Thanks to everyone who helped me with advice on this project, you know who you are. And thanks to anyone who was able to read this entire (read: overly lengthly) post. Lat me know what you think.

-mark


----------



## tzen

Nice work. 
The problem with good, long and descriptive build journals is that they don't leave much to ask about.  

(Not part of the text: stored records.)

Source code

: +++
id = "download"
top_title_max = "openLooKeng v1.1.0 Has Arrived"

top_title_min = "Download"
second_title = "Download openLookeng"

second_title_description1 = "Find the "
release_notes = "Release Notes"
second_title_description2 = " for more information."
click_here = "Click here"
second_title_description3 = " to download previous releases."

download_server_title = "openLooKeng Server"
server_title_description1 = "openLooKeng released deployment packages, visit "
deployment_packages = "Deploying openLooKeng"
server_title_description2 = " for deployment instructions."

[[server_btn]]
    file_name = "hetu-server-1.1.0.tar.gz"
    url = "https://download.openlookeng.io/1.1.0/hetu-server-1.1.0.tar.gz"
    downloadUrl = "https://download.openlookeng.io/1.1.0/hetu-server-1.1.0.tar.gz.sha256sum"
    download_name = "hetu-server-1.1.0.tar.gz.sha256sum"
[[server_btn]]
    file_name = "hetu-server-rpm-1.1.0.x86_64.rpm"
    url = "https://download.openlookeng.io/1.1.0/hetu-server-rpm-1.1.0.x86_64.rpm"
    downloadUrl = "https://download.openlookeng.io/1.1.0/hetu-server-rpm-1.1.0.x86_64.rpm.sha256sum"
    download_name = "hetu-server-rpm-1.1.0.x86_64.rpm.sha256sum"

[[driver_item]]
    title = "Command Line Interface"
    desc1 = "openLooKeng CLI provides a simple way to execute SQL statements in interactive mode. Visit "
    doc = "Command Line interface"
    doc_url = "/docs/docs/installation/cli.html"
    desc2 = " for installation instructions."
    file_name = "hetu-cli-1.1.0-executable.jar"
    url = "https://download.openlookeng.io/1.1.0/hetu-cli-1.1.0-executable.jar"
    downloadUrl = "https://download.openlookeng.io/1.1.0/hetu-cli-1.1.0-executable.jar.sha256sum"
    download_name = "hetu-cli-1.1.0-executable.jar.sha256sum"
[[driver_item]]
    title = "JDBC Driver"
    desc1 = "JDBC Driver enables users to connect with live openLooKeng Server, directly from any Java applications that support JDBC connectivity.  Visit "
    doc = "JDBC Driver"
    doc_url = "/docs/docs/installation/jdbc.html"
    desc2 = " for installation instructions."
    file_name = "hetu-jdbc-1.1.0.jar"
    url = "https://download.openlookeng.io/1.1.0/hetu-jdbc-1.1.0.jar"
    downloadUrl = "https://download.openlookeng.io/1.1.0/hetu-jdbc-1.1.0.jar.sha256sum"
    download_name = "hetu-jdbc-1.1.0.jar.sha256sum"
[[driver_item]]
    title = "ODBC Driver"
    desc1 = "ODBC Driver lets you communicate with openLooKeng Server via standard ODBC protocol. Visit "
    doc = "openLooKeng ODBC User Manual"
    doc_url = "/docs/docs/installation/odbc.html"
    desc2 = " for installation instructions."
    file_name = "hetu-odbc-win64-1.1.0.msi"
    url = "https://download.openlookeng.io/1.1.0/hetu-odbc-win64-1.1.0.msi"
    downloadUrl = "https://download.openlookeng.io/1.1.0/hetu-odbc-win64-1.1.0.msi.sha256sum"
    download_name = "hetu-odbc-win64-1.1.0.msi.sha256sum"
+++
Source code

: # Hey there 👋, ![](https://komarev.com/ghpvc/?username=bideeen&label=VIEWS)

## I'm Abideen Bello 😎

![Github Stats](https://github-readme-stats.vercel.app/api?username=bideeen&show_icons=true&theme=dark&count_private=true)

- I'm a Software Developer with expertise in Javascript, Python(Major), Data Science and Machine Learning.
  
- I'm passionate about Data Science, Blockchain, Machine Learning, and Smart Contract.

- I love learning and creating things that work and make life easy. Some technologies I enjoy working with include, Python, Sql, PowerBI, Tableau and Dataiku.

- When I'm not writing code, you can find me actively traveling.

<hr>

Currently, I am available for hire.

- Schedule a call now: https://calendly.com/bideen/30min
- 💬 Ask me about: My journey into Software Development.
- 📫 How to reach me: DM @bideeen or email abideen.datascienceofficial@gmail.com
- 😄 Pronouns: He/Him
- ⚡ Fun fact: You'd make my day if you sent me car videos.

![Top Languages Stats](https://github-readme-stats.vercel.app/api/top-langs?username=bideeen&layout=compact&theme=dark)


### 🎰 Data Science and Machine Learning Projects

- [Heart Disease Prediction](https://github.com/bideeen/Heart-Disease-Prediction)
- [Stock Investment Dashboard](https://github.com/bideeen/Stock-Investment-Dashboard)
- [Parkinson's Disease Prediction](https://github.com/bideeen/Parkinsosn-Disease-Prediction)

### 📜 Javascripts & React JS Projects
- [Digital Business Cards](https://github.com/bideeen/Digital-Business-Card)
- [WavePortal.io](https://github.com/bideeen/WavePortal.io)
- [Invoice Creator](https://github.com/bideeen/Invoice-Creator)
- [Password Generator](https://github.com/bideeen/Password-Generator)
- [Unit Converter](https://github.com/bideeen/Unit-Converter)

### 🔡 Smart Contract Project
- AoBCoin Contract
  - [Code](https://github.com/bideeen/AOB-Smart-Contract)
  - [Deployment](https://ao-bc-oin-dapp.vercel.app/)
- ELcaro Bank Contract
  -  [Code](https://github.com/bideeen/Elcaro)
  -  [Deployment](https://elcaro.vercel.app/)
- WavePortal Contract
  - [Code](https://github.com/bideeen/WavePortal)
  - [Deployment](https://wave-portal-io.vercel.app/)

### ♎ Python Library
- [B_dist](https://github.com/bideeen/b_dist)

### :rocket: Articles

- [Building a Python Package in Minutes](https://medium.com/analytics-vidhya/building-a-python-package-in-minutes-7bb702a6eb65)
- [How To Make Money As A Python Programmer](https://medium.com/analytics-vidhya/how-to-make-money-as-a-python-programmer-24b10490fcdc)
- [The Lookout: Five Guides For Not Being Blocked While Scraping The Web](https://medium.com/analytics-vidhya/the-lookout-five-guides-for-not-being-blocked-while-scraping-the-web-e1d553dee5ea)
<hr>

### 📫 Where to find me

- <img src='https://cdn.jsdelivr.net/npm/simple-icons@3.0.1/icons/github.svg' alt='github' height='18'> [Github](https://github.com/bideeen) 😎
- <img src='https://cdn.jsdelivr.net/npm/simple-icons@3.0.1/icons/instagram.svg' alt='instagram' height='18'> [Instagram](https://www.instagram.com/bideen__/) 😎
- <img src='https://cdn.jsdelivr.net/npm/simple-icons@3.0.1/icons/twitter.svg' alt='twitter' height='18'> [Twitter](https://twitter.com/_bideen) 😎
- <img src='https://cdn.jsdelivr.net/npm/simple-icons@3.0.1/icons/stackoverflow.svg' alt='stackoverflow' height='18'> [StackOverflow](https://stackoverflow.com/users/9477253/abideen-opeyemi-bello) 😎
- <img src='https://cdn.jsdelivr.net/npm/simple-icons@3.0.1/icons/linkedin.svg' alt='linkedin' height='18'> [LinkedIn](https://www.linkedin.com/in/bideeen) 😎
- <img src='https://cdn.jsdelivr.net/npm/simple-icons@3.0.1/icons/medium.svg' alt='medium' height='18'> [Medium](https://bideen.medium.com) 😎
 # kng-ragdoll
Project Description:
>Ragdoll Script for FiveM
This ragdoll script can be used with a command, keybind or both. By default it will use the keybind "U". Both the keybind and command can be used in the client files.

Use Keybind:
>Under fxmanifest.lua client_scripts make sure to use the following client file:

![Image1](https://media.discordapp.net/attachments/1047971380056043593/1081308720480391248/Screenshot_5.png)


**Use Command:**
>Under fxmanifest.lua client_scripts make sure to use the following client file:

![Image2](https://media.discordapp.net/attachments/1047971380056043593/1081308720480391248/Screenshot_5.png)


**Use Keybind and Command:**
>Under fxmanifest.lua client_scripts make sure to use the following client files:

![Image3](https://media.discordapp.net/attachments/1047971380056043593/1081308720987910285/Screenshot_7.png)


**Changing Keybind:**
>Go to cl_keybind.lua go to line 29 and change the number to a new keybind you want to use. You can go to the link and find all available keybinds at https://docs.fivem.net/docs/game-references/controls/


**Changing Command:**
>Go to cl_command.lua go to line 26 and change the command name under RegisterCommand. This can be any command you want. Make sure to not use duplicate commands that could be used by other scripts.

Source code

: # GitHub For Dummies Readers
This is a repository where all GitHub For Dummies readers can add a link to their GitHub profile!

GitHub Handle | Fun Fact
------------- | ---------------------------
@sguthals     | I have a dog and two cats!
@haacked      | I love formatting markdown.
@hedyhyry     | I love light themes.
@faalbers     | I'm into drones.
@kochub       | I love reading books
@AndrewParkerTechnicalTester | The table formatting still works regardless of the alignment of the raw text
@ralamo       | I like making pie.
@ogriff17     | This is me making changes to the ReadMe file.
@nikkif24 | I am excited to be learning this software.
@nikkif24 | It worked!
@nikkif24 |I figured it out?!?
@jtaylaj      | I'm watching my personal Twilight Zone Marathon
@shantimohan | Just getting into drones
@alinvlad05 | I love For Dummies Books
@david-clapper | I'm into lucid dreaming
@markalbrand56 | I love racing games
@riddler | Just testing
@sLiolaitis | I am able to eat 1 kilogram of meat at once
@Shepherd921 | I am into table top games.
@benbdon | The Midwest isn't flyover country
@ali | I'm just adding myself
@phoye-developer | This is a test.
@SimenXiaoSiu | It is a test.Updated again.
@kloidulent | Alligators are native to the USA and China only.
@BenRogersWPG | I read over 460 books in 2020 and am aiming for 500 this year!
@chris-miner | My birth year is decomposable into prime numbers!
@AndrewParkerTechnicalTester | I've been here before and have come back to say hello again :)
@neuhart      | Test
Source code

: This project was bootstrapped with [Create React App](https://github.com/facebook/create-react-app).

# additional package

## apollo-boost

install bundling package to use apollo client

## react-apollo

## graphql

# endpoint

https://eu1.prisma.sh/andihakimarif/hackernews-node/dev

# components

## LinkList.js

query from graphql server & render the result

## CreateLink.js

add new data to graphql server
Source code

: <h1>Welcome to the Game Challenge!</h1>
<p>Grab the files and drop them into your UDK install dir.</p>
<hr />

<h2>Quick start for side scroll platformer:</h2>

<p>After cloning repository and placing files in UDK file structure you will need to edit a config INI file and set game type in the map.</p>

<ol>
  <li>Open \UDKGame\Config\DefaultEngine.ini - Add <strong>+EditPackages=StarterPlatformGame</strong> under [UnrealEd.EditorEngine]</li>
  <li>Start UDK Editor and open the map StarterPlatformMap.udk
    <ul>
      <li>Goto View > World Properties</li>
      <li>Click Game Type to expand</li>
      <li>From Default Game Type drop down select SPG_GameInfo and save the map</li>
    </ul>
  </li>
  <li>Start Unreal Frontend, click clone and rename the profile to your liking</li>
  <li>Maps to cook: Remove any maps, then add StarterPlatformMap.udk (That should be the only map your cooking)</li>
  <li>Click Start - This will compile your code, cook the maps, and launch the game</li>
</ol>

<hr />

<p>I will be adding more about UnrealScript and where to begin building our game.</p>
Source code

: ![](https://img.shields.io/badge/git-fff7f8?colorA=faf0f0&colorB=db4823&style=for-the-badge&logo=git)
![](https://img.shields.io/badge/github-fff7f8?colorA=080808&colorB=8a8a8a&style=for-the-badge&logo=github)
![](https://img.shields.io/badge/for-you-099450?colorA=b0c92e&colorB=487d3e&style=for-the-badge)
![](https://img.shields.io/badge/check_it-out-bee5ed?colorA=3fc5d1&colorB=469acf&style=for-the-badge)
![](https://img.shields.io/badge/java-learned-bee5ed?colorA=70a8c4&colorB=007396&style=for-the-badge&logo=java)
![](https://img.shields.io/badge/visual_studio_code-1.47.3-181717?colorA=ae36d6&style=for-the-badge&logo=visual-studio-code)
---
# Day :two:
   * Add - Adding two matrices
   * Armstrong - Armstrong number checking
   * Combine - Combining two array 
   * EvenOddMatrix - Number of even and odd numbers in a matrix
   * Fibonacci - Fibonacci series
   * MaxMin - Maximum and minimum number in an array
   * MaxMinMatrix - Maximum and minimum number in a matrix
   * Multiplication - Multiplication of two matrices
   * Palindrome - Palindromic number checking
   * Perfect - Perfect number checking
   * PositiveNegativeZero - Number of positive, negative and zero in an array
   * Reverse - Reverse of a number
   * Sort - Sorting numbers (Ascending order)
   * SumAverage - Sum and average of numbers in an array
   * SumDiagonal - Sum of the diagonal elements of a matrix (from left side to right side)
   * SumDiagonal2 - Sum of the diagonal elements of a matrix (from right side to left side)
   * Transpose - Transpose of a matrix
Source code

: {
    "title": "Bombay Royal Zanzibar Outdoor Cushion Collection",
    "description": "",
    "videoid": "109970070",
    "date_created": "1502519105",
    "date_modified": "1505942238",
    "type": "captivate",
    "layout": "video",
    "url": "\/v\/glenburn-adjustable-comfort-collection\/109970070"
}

Re cutting wood with a hacksaw: the tool you want is a thin-kerf pull saw, like this: https://www.hardwareworld.com/16-12in-Fine-Pull-Saw-pIRUAJ8.aspx

After curing long enough, wouldn't the concrete pH go back to neutral?


----------



## calvinyhob

Looking forward to updates!!!


----------



## topherlove

looks great so far


----------



## jdogfunk99

Great choice of wood, the whole thing looks great. Your analysis of the dirt may be true, but it seems like you're over-analyzing it.


----------



## markbudde

So I was adding humidity to the soil in order to test the ventilation system, and I guess this caused the GS to cure some more (one week after adding it to the tank). It expanded enough to completely block my drainage system, so now I have to take out the dirt and false bottom (which is held in by GS) and cut away the offending foam, and then replace the drainage tubing. I hope I don't have to take the whole back of my tank. :?


----------



## AaronAcker

looks good, and good luck de-assembling your viv :? lol... great hood, let us know if it warps too bad.


----------



## Shady

wow this looks great.. I have the same tank as you so you just gave me a bunch of ideas especially for the lid which is what I've been havin the most trouble with so thanks and cant wait for updates..


----------



## markbudde

Shortly after my last post I tore out my substrate to get at the drain. Here's a pic of the offending blockage.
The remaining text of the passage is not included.